TASK TO CARRY OUT: Because the entries hold pictures, reproduce only their words, exactly as written.

··· THE DATA ···

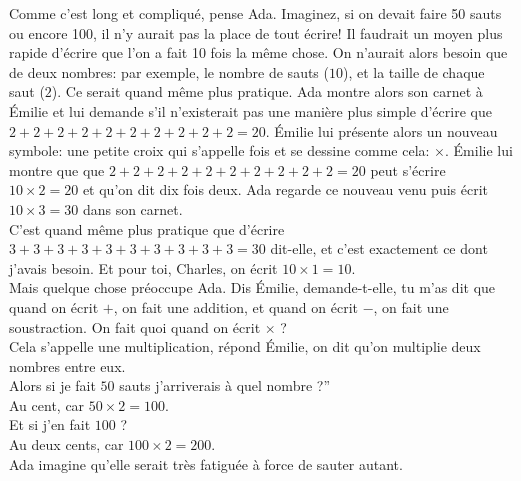 Comme c’est long et compliqué, pense Ada. 
Imaginez, si on devait faire 50 sauts ou encore 100, il n’y aurait pas la place de tout écrire! 
Il faudrait un moyen plus rapide d’écrire que l’on a fait 10 fois la même chose. On n’aurait alors besoin que de deux nombres: par exemple, le nombre de sauts ($10$), et la taille de chaque saut ($2$). Ce serait quand même plus pratique. 
Ada montre alors son carnet à Émilie et lui demande s'il n’existerait pas une manière plus simple d’écrire que $2+2+2+2+2+2+2+2+2+2=20$. Émilie lui présente alors un nouveau symbole: une petite croix qui s’appelle fois et se dessine comme cela: $\times$. Émilie lui montre que que $2+2+2+2+2+2+2+2+2+2=20$ peut s’écrire $10 \times 2 = 20$ et qu’on dit dix fois deux.
Ada regarde ce nouveau venu puis écrit $10 \times 3 = 30$ dans son carnet. 
\\
\guillemotleft C’est quand même plus pratique que d’écrire $3+3+3+3+3+3+3+3+3+3=30$ dit-elle, et c’est exactement ce dont j’avais besoin. Et pour toi, Charles, on écrit $10 \times 1 = 10$. \guillemotright\\
Mais quelque chose préoccupe Ada. 
\guillemotleft Dis Émilie, demande-t-elle, tu m’as dit que quand on écrit $+$, on fait une addition, et quand on écrit $-$, on fait une soustraction. On fait quoi quand on écrit $\times$ ?\\
\mdash Cela s’appelle une multiplication, répond Émilie, on dit qu’on multiplie deux nombres entre eux.\\
\mdash Alors si je fait $50$ sauts j’arriverais à quel nombre ?”\\
\mdash Au cent, car $50 \times 2 = 100$.\\
\mdash Et si j’en fait $100$ ?\\
\mdash Au deux cents, car $100 \times 2 = 200$. \guillemotright\\
Ada imagine qu'elle serait très fatiguée à force de sauter autant.
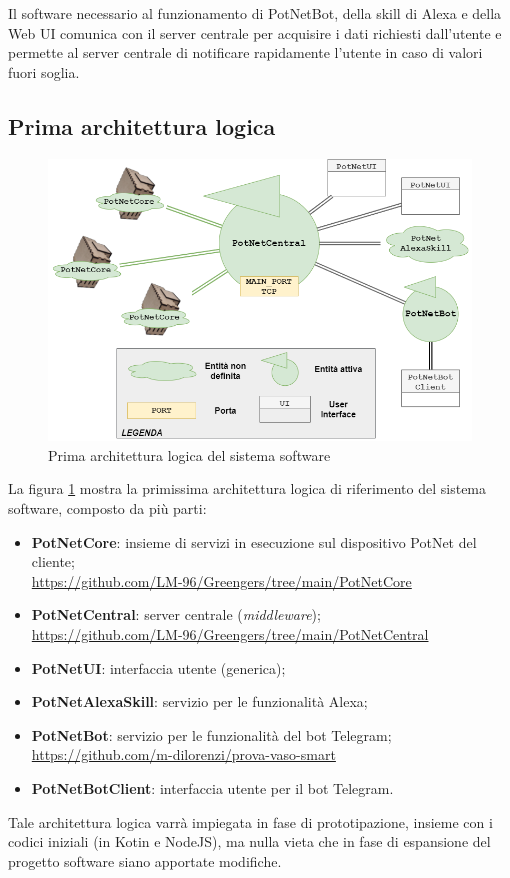 Il software necessario al funzionamento di PotNetBot, della skill di Alexa e della Web UI comunica con il server centrale per acquisire i dati richiesti dall'utente e permette al server centrale di notificare rapidamente l'utente in caso di valori fuori soglia. 

\subsection{Prima architettura logica}
\begin{figure}[h]
	\centering
	\includegraphics[width=\textwidth]{images/logical_arch.png}
	\caption{Prima architettura logica del sistema software}
	\label{fig:logical_arch}
\end{figure}

La figura \ref{fig:logical_arch} mostra la primissima architettura logica di riferimento del sistema software, composto da più parti:
\begin{itemize}
	\item \textbf{PotNetCore}: insieme di servizi in esecuzione sul dispositivo PotNet del cliente;\\
	\url{https://github.com/LM-96/Greengers/tree/main/PotNetCore}
	
	\item \textbf{PotNetCentral}: server centrale (\textit{middleware});\\
	\url{https://github.com/LM-96/Greengers/tree/main/PotNetCentral}
	\item \textbf{PotNetUI}: interfaccia utente (generica);
	
	\item \textbf{PotNetAlexaSkill}: servizio per le funzionalità Alexa;
	
	\item \textbf{PotNetBot}: servizio per le funzionalità del bot Telegram;\\
	\url{https://github.com/m-dilorenzi/prova-vaso-smart}
	
	\item \textbf{PotNetBotClient}: interfaccia utente per il bot Telegram.
\end{itemize}
Tale architettura logica varrà impiegata in fase di prototipazione, insieme con i codici iniziali (in Kotin e NodeJS), ma nulla vieta che in fase di espansione del progetto software siano apportate modifiche.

···

EXERCISE SOLUTION:
 Comme c’est long et compliqué, pense Ada. 
Imaginez, si on devait faire 50 sauts ou encore 100, il n’y aurait pas la place de tout écrire! 
Il faudrait un moyen plus rapide d’écrire que l’on a fait 10 fois la même chose. On n’aurait alors besoin que de deux nombres: par exemple, le nombre de sauts ($10$), et la taille de chaque saut ($2$). Ce serait quand même plus pratique. 
Ada montre alors son carnet à Émilie et lui demande s'il n’existerait pas une manière plus simple d’écrire que $2+2+2+2+2+2+2+2+2+2=20$. Émilie lui présente alors un nouveau symbole: une petite croix qui s’appelle fois et se dessine comme cela: $\times$. Émilie lui montre que que $2+2+2+2+2+2+2+2+2+2=20$ peut s’écrire $10 \times 2 = 20$ et qu’on dit dix fois deux.
Ada regarde ce nouveau venu puis écrit $10 \times 3 = 30$ dans son carnet. 
\\
\guillemotleft C’est quand même plus pratique que d’écrire $3+3+3+3+3+3+3+3+3+3=30$ dit-elle, et c’est exactement ce dont j’avais besoin. Et pour toi, Charles, on écrit $10 \times 1 = 10$. \guillemotright\\
Mais quelque chose préoccupe Ada. 
\guillemotleft Dis Émilie, demande-t-elle, tu m’as dit que quand on écrit $+$, on fait une addition, et quand on écrit $-$, on fait une soustraction. On fait quoi quand on écrit $\times$ ?\\
\mdash Cela s’appelle une multiplication, répond Émilie, on dit qu’on multiplie deux nombres entre eux.\\
\mdash Alors si je fait $50$ sauts j’arriverais à quel nombre ?”\\
\mdash Au cent, car $50 \times 2 = 100$.\\
\mdash Et si j’en fait $100$ ?\\
\mdash Au deux cents, car $100 \times 2 = 200$. \guillemotright\\
Ada imagine qu'elle serait très fatiguée à force de sauter autant.
 Il software necessario al funzionamento di PotNetBot, della skill di Alexa e della Web UI comunica con il server centrale per acquisire i dati richiesti dall'utente e permette al server centrale di notificare rapidamente l'utente in caso di valori fuori soglia. 

\subsection{Prima architettura logica}
\begin{figure}[h]
	\centering
	\includegraphics[width=\textwidth]{images/logical_arch.png}
	\caption{Prima architettura logica del sistema software}
	\label{fig:logical_arch}
\end{figure}

La figura \ref{fig:logical_arch} mostra la primissima architettura logica di riferimento del sistema software, composto da più parti:
\begin{itemize}
	\item \textbf{PotNetCore}: insieme di servizi in esecuzione sul dispositivo PotNet del cliente;\\
	\url{https://github.com/LM-96/Greengers/tree/main/PotNetCore}
	
	\item \textbf{PotNetCentral}: server centrale (\textit{middleware});\\
	\url{https://github.com/LM-96/Greengers/tree/main/PotNetCentral}
	\item \textbf{PotNetUI}: interfaccia utente (generica);
	
	\item \textbf{PotNetAlexaSkill}: servizio per le funzionalità Alexa;
	
	\item \textbf{PotNetBot}: servizio per le funzionalità del bot Telegram;\\
	\url{https://github.com/m-dilorenzi/prova-vaso-smart}
	
	\item \textbf{PotNetBotClient}: interfaccia utente per il bot Telegram.
\end{itemize}
Tale architettura logica varrà impiegata in fase di prototipazione, insieme con i codici iniziali (in Kotin e NodeJS), ma nulla vieta che in fase di espansione del progetto software siano apportate modifiche.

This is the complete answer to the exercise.